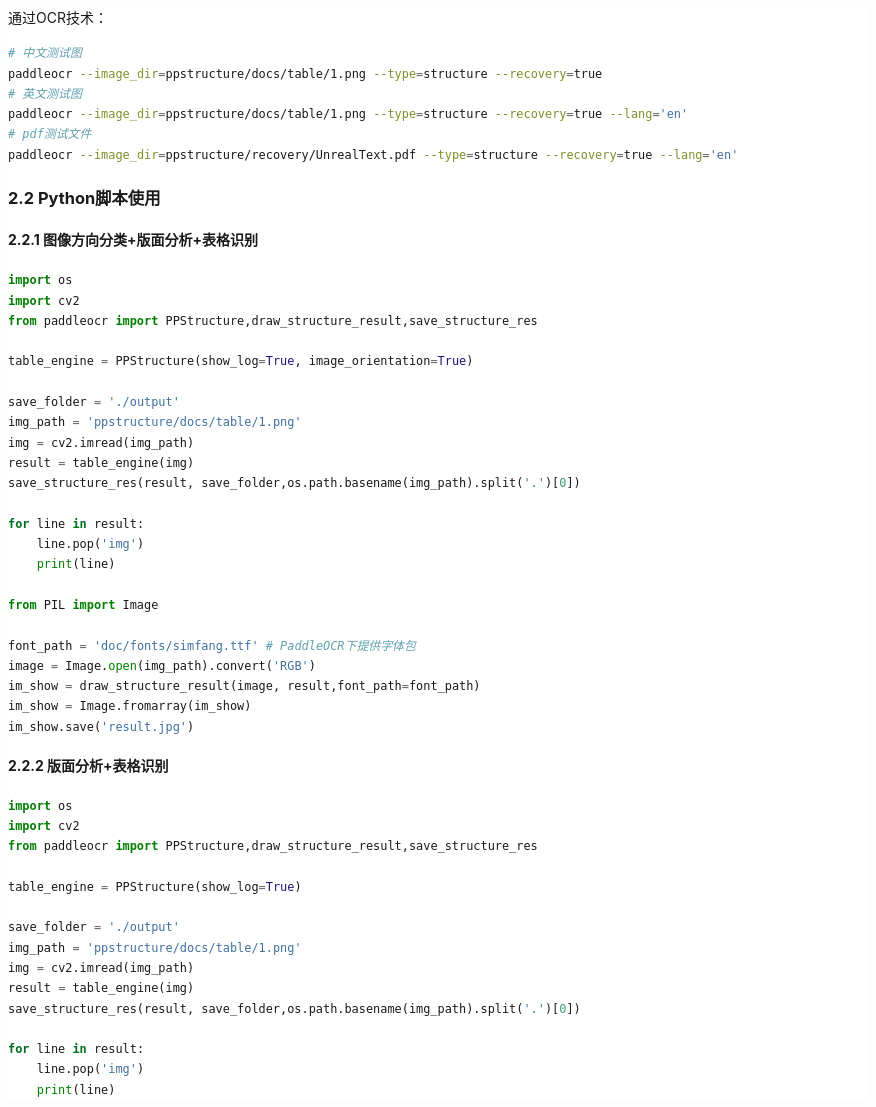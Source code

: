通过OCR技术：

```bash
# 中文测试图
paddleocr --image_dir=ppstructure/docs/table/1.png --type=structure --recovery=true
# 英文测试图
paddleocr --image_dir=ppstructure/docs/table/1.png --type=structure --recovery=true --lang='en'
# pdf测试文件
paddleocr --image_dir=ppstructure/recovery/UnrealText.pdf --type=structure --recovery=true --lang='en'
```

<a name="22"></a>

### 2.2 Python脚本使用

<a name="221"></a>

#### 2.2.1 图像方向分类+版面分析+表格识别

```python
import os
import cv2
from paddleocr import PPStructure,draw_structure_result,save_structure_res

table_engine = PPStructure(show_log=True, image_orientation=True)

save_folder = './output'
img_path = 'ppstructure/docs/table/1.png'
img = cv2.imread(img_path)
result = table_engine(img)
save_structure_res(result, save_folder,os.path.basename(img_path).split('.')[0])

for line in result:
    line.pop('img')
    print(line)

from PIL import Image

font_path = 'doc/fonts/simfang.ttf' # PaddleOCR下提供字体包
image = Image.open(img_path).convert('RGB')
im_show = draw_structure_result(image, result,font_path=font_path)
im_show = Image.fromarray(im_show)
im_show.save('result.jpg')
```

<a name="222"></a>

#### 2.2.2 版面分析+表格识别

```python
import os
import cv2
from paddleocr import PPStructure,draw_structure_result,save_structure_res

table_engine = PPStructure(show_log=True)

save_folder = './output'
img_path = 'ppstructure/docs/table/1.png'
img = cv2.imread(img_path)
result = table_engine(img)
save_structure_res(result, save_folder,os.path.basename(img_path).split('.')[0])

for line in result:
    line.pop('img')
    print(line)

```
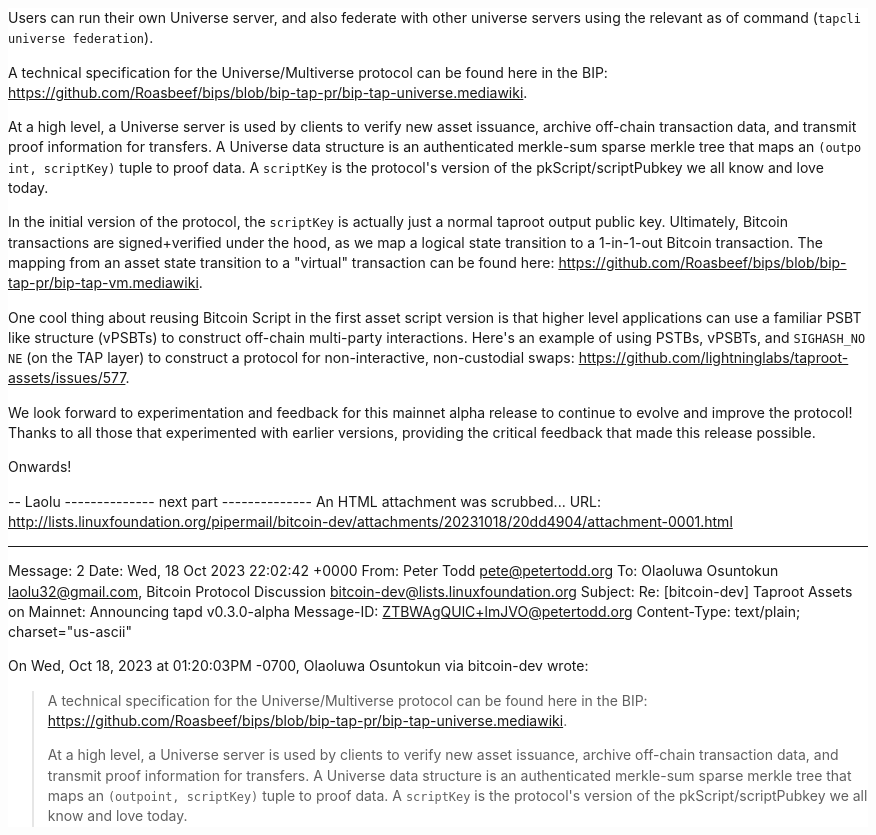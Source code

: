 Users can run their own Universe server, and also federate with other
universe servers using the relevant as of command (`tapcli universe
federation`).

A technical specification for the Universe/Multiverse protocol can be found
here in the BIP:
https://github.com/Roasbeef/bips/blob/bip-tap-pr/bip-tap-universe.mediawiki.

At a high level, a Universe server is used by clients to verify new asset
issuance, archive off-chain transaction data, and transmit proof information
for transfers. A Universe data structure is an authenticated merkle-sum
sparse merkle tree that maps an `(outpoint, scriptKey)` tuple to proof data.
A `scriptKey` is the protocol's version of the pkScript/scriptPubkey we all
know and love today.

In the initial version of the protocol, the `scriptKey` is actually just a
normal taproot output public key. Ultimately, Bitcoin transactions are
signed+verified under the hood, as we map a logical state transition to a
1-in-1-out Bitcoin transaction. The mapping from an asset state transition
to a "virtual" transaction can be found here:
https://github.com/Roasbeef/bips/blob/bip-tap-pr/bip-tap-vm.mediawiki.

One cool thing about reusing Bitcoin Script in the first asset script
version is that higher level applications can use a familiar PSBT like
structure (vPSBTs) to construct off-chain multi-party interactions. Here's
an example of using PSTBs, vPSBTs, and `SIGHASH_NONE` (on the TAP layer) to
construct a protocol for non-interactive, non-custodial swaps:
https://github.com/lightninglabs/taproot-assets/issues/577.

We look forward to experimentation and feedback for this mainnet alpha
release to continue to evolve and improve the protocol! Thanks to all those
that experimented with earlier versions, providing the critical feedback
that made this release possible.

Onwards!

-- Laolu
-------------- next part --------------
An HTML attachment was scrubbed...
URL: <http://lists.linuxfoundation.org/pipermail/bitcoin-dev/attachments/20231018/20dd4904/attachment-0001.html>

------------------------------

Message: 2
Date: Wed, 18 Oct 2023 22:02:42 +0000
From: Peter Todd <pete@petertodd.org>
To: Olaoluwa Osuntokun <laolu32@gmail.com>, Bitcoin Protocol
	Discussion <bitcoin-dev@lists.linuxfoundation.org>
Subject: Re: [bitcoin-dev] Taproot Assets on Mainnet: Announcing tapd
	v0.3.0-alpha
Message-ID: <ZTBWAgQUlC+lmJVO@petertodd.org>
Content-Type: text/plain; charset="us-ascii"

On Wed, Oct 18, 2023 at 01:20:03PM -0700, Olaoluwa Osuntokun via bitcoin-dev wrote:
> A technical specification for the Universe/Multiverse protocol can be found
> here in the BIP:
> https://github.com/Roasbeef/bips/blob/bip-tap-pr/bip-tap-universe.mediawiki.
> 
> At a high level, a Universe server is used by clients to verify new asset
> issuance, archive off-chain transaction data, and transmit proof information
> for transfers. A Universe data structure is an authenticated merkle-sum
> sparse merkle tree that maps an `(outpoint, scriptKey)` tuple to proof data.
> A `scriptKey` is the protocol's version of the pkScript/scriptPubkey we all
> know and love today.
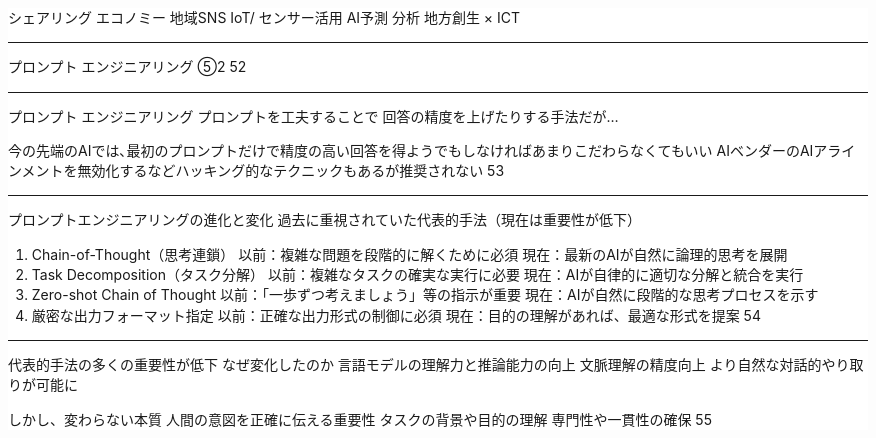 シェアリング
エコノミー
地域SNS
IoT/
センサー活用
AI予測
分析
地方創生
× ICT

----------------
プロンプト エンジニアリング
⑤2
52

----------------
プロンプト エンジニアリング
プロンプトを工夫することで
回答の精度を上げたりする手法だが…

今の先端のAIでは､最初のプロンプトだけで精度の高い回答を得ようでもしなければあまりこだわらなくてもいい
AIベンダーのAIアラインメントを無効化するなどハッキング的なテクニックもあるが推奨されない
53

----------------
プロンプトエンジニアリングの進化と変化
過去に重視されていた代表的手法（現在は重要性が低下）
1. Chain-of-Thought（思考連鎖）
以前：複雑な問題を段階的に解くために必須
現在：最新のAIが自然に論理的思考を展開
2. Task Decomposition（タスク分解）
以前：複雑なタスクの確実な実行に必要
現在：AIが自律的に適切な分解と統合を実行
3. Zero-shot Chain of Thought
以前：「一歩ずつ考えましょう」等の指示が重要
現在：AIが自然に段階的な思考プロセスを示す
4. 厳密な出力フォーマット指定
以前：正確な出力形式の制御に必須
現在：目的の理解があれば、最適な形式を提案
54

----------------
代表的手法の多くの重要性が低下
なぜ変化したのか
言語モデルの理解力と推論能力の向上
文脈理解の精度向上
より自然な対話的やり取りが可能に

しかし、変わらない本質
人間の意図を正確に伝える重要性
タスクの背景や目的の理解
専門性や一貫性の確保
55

YOUR TASK:
Please copy out the whole listing exactly, minus its pictures.

RESULT FOR THIS TASK:
Source code

:通过OCR技术：

```bash
# 中文测试图
paddleocr --image_dir=ppstructure/docs/table/1.png --type=structure --recovery=true
# 英文测试图
paddleocr --image_dir=ppstructure/docs/table/1.png --type=structure --recovery=true --lang='en'
# pdf测试文件
paddleocr --image_dir=ppstructure/recovery/UnrealText.pdf --type=structure --recovery=true --lang='en'
```

<a name="22"></a>

### 2.2 Python脚本使用

<a name="221"></a>

#### 2.2.1 图像方向分类+版面分析+表格识别

```python
import os
import cv2
from paddleocr import PPStructure,draw_structure_result,save_structure_res

table_engine = PPStructure(show_log=True, image_orientation=True)

save_folder = './output'
img_path = 'ppstructure/docs/table/1.png'
img = cv2.imread(img_path)
result = table_engine(img)
save_structure_res(result, save_folder,os.path.basename(img_path).split('.')[0])

for line in result:
    line.pop('img')
    print(line)

from PIL import Image

font_path = 'doc/fonts/simfang.ttf' # PaddleOCR下提供字体包
image = Image.open(img_path).convert('RGB')
im_show = draw_structure_result(image, result,font_path=font_path)
im_show = Image.fromarray(im_show)
im_show.save('result.jpg')
```

<a name="222"></a>

#### 2.2.2 版面分析+表格识别

```python
import os
import cv2
from paddleocr import PPStructure,draw_structure_result,save_structure_res

table_engine = PPStructure(show_log=True)

save_folder = './output'
img_path = 'ppstructure/docs/table/1.png'
img = cv2.imread(img_path)
result = table_engine(img)
save_structure_res(result, save_folder,os.path.basename(img_path).split('.')[0])

for line in result:
    line.pop('img')
    print(line)

```
Source code

: Users can run their own Universe server, and also federate with other
universe servers using the relevant as of command (`tapcli universe
federation`).

A technical specification for the Universe/Multiverse protocol can be found
here in the BIP:
https://github.com/Roasbeef/bips/blob/bip-tap-pr/bip-tap-universe.mediawiki.

At a high level, a Universe server is used by clients to verify new asset
issuance, archive off-chain transaction data, and transmit proof information
for transfers. A Universe data structure is an authenticated merkle-sum
sparse merkle tree that maps an `(outpoint, scriptKey)` tuple to proof data.
A `scriptKey` is the protocol's version of the pkScript/scriptPubkey we all
know and love today.

In the initial version of the protocol, the `scriptKey` is actually just a
normal taproot output public key. Ultimately, Bitcoin transactions are
signed+verified under the hood, as we map a logical state transition to a
1-in-1-out Bitcoin transaction. The mapping from an asset state transition
to a "virtual" transaction can be found here:
https://github.com/Roasbeef/bips/blob/bip-tap-pr/bip-tap-vm.mediawiki.

One cool thing about reusing Bitcoin Script in the first asset script
version is that higher level applications can use a familiar PSBT like
structure (vPSBTs) to construct off-chain multi-party interactions. Here's
an example of using PSTBs, vPSBTs, and `SIGHASH_NONE` (on the TAP layer) to
construct a protocol for non-interactive, non-custodial swaps:
https://github.com/lightninglabs/taproot-assets/issues/577.

We look forward to experimentation and feedback for this mainnet alpha
release to continue to evolve and improve the protocol! Thanks to all those
that experimented with earlier versions, providing the critical feedback
that made this release possible.

Onwards!

-- Laolu
-------------- next part --------------
An HTML attachment was scrubbed...
URL: <http://lists.linuxfoundation.org/pipermail/bitcoin-dev/attachments/20231018/20dd4904/attachment-0001.html>

------------------------------

Message: 2
Date: Wed, 18 Oct 2023 22:02:42 +0000
From: Peter Todd <pete@petertodd.org>
To: Olaoluwa Osuntokun <laolu32@gmail.com>, Bitcoin Protocol
	Discussion <bitcoin-dev@lists.linuxfoundation.org>
Subject: Re: [bitcoin-dev] Taproot Assets on Mainnet: Announcing tapd
	v0.3.0-alpha
Message-ID: <ZTBWAgQUlC+lmJVO@petertodd.org>
Content-Type: text/plain; charset="us-ascii"

On Wed, Oct 18, 2023 at 01:20:03PM -0700, Olaoluwa Osuntokun via bitcoin-dev wrote:
> A technical specification for the Universe/Multiverse protocol can be found
> here in the BIP:
> https://github.com/Roasbeef/bips/blob/bip-tap-pr/bip-tap-universe.mediawiki.
> 
> At a high level, a Universe server is used by clients to verify new asset
> issuance, archive off-chain transaction data, and transmit proof information
> for transfers. A Universe data structure is an authenticated merkle-sum
> sparse merkle tree that maps an `(outpoint, scriptKey)` tuple to proof data.
> A `scriptKey` is the protocol's version of the pkScript/scriptPubkey we all
> know and love today.
 シェアリング
エコノミー
地域SNS
IoT/
センサー活用
AI予測
分析
地方創生
× ICT

----------------
プロンプト エンジニアリング
⑤2
52

----------------
プロンプト エンジニアリング
プロンプトを工夫することで
回答の精度を上げたりする手法だが…

今の先端のAIでは､最初のプロンプトだけで精度の高い回答を得ようでもしなければあまりこだわらなくてもいい
AIベンダーのAIアラインメントを無効化するなどハッキング的なテクニックもあるが推奨されない
53

----------------
プロンプトエンジニアリングの進化と変化
過去に重視されていた代表的手法（現在は重要性が低下）
1. Chain-of-Thought（思考連鎖）
以前：複雑な問題を段階的に解くために必須
現在：最新のAIが自然に論理的思考を展開
2. Task Decomposition（タスク分解）
以前：複雑なタスクの確実な実行に必要
現在：AIが自律的に適切な分解と統合を実行
3. Zero-shot Chain of Thought
以前：「一歩ずつ考えましょう」等の指示が重要
現在：AIが自然に段階的な思考プロセスを示す
4. 厳密な出力フォーマット指定
以前：正確な出力形式の制御に必須
現在：目的の理解があれば、最適な形式を提案
54

----------------
代表的手法の多くの重要性が低下
なぜ変化したのか
言語モデルの理解力と推論能力の向上
文脈理解の精度向上
より自然な対話的やり取りが可能に

しかし、変わらない本質
人間の意図を正確に伝える重要性
タスクの背景や目的の理解
専門性や一貫性の確保
55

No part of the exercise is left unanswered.